Homesick | Teen Ink

Homesick

May 27, 2013
By Hedgehog17 BRONZE, Phoenixville, Pennsylvania
Hedgehog17 BRONZE, Phoenixville, Pennsylvania
1 article 0 photos 0 comments

The wind is brisk on this fall day, the sun low, turning the grassy lawn into green streaks of light. The trees, with fragile leaves trembling tenuously against the molten sky, reach their black limbs up and outwards. The park is silent, except for a few lone cries of a dog and the rustling of the wind, catching up the leaves and flinging them headlong towards some unknown, unseen end. The empty swings swing wildly and uncontrollably up to the sky and back down again, hitting my leg. The chains rattle and shake, with no tiny hands to grasp and conquer them. I sit on one, gently, my legs relaxed so that I sway back and forth. My hair has exploded all over my face, getting caught in my mouth and blinding my eyes. I push it back and look around me, letting the wind caress my cheeks. The sky has turned darker, the rolling clouds threatening rain. The damp mulch looks so much darker than it used to – grayer, somehow, older, which it probably is. I remember trying to walk on the mulch without shoes, almost a rite of five-year-old passage, the “ouch” that accompanied each step and the splinters that inevitably followed. And yet, it wasn't painful, or at least we pretended that it wasn't. It was a testament to toughness.

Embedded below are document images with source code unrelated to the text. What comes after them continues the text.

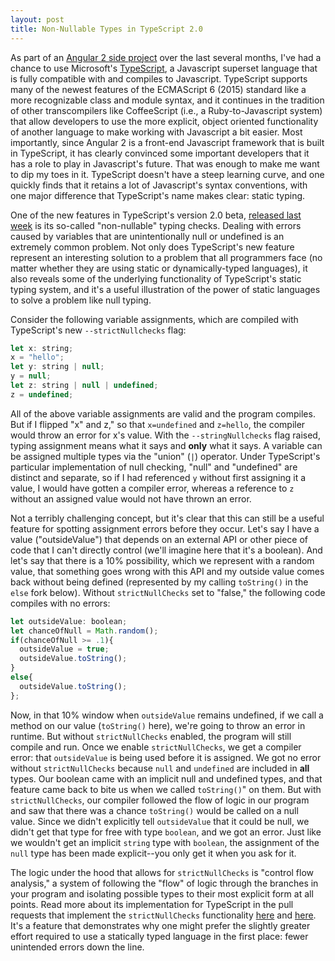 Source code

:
 ```yaml
---
layout: post
title: Non-Nullable Types in TypeScript 2.0
---
```



As part of an [Angular 2 side project](https://github.com/pbsugg/NoteBlog) over the last several months, I've had a chance to use Microsoft's [TypeScript](https://www.typescriptlang.org), a Javascript superset language that is fully compatible with and compiles to Javascript. TypeScript supports many of the newest features of the ECMAScript 6 (2015) standard like a more recognizable class and module syntax, and it continues in the tradition of other transcompilers like CoffeeScript (i.e., a Ruby-to-Javascript system) that allow developers to use the more explicit, object oriented functionality of another language to make working with Javascript a bit easier. Most importantly, since Angular 2 is a front-end Javascript framework that is built in TypeScript, it has clearly convinced some important developers that it has a role to play in Javascript's future. That was enough to make me want to dip my toes in it.  TypeScript doesn't have a steep learning curve, and one quickly finds that it retains a lot of Javascript's syntax conventions, with one major difference that TypeScript's name makes clear: static typing.  

One of the new features in TypeScript's version 2.0 beta, [released last week](https://blogs.msdn.microsoft.com/typescript/2016/07/11/announcing-typescript-2-0-beta/) is its so-called "non-nullable" typing checks. Dealing with errors caused by variables that are unintentionally null or undefined is an extremely common problem. Not only does TypeScript's new feature represent an interesting solution to a problem that all programmers face (no matter whether they are using static or dynamically-typed languages), it also reveals some of the underlying functionality of TypeScript's static typing system, and it's a useful illustration of the power of static languages to solve a problem like null typing.

Consider the following variable assignments, which are compiled with TypeScript's new `--strictNullchecks` flag:

```javascript
let x: string;
x = "hello";
let y: string | null;
y = null;
let z: string | null | undefined;
z = undefined;
```

All of the above variable assignments are valid and the program compiles.  But if I flipped "x" and z," so that `x=undefined` and `z=hello`, the compiler would throw an error for x's value.  With the `--stringNullchecks` flag raised, typing assignment means what it says and **only** what it says. A variable can be assigned multiple types via the "union" (`|`) operator. Under TypeScript's particular implementation of null checking, "null" and "undefined" are distinct and separate, so if I had referenced `y` without first assigning it a value, I would have gotten a compiler error, whereas a reference  to `z` without an assigned value would not have thrown an error.

Not a terribly challenging concept, but it's clear that this can still be a useful feature for spotting assignment errors before they occur.  Let's say I have a value ("outsideValue") that depends on an external API or other piece of code that I can't directly control (we'll imagine here that it's a boolean). And let's say that there is a 10% possibility, which we represent with a random value, that something goes wrong with this API and my outside value comes back without being defined (represented by my calling `toString()` in the `else` fork below). Without `strictNullChecks` set to "false," the following code compiles with no errors:

```javascript
let outsideValue: boolean;
let chanceOfNull = Math.random();
if(chanceOfNull >= .1){
  outsideValue = true;
  outsideValue.toString();
}
else{
  outsideValue.toString();
};
```

Now, in that 10% window when `outsideValue` remains undefined, if we call a method on our value (`toString()` here), we're going to throw an error in runtime. But without `strictNullChecks` enabled, the program will still compile and run.  Once we enable `strictNullChecks`, we get a compiler error: that `outsideValue` is being used before it is assigned. We got no error without `strictNullChecks` because `null` and `undefined` are included in **all** types.  Our boolean came with an implicit null and undefined types, and that feature came back to bite us when we called `toString()`" on them.  But with `strictNullChecks`, our compiler followed the flow of logic in our program and saw that there was a chance `toString()` would be called on a null value.  Since we didn't explicitly tell `outsideValue` that it could be null, we didn't get that type for free with type `boolean`, and we got an error.  Just like we wouldn't get an implicit `string` type with `boolean`, the assignment of the `null` type has been made explicit--you only get it when you ask for it.

The logic under the hood that allows for `strictNullChecks` is "control flow analysis," a system of following the "flow" of logic through the branches in your program and isolating possible types to their most explicit form at all points.  Read more about its implementation for TypeScript in the pull requests that implement the `strictNullChecks` functionality [here](https://github.com/Microsoft/TypeScript/pull/8010) and [here](https://github.com/Microsoft/TypeScript/pull/7140). It's a feature that demonstrates why one might prefer the slightly greater effort required to use a statically typed language in the first place: fewer unintended errors down the line.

I take off my shoes and socks and slowly get up from my swinging seat. My feet are no longer calloused and hardened – they have become soft from days of abiding within dirty converses, or more recently, pinching pumps. After a few steps I give up, collapsing on a bench. I remember bringing my book to read on this bench while watching my siblings, the words dancing before my eyes under the bright sun.

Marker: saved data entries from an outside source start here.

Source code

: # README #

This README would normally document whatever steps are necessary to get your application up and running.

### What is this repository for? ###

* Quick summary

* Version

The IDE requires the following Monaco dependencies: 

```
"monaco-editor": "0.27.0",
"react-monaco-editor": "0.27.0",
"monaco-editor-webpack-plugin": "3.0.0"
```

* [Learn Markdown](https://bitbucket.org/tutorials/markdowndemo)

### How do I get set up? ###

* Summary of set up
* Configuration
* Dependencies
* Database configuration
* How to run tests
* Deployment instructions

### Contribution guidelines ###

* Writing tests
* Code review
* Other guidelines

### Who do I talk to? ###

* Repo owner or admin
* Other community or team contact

There are no children on the play equipment now, so after returning my feet to their proper place inside my boots, I climb up the stairs to the slide. One of the two slides is a tunnel, a thrilling spectacle at one time, and the other a two seater. My feet almost reach the bottom of the tunnel slide, my fingers losing feeling as they slide along the smooth, cold walls. After depositing myself at the bottom, I climb into the right side of the two seater. My long legs dangle, my blue jeans contrasting sharply with the orange plastic. I remember a small picture that hung in my room for a long time. I was seated on this slide, my best friend beside me. I wore a floppy denim hat with a large yellow sunflower on it. I'm glad my tastes have changed, I think, smiling. A slight drizzle begins and so I slide down and run across the playground, past the swings, to the bandshell. I sit down indian style on the rough, tan cement. I breathe heavily. I haven't run in a long time, except to catch the train at 5:30 on a Monday morning.

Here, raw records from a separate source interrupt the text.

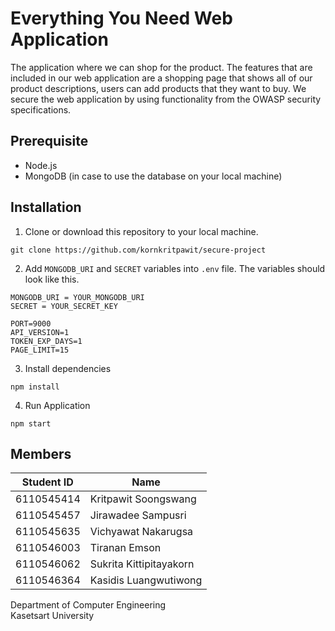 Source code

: # Everything You Need Web Application

The application where we can shop for the product. The features that are included in our web application are a shopping page that shows all of our product descriptions, users can add products that they want to buy. We secure the web application by using functionality from the OWASP security specifications.

## Prerequisite
- Node.js
- MongoDB (in case to use the database on your local machine)
## Installation

1. Clone or download this repository to your local machine.
```
git clone https://github.com/kornkritpawit/secure-project
```
2. Add `MONGODB_URI` and `SECRET` variables into `.env` file. The variables should look like this.
```
MONGODB_URI = YOUR_MONGODB_URI
SECRET = YOUR_SECRET_KEY

PORT=9000
API_VERSION=1
TOKEN_EXP_DAYS=1
PAGE_LIMIT=15
```
3. Install dependencies
```
npm install
```
4. Run Application
```
npm start
```
## Members
| Student ID | Name |
|-|-|
| 6110545414 | Kritpawit Soongswang |
| 6110545457 | Jirawadee Sampusri |
| 6110545635 | Vichyawat Nakarugsa |
| 6110546003 | Tiranan Emson |
| 6110546062 | Sukrita Kittipitayakorn |
| 6110546364 | Kasidis Luangwutiwong |

Department of Computer Engineering<br>
Kasetsart University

I look around. It looks much the same as it always has, with a few more graffiti. Not the big, puffy, artistic graffiti but the middle school graffiti of “Sally and Sarah were here” or “I heart Nick Jonas.” I grow cold from sitting and so I pace, remembering the numerous plays that we, the Second Ave kids, put on for our, or rather my, long-suffering parents. The card games and jumping contests that took place here... I smile and sigh. I remember how we performed “I'm a Little Teapot” after learning about theater for a week during the summer. I was young enough to get into it, but old enough to feel a slight tinge of embarrassment. I sigh again. Where are those kids now? Kendra still lives next door and when we chanced to meet, engages in superfluous small talk. Sophie, after her parents' separation has been rarely seen nor heard from; the only news of her comes through her father, at one time garrulous, now reticent. So much has changed. The small children I babysat unrecognizable or absent completely. The dingy green shop where we got 50 cent snow cones in the summer replaced by shiny stores with even shinier merchandise. The library finally achieved its expansion, and with it new staff to shepherd another generation through eighth grade English. Only this old park remains relatively untouched. But even it isn't the sun-strewn palace of my childhood summer days. It claims not to know me, bids me leave. The wind howls and the rain sweeps through the bandshell, dampening my cheeks. The wooden seats of the audience empty – there is no one to see, nor care, as a tear slides down my cheek.


The author's comments:
I hoped to capture the sadness and nostalgia of growing up.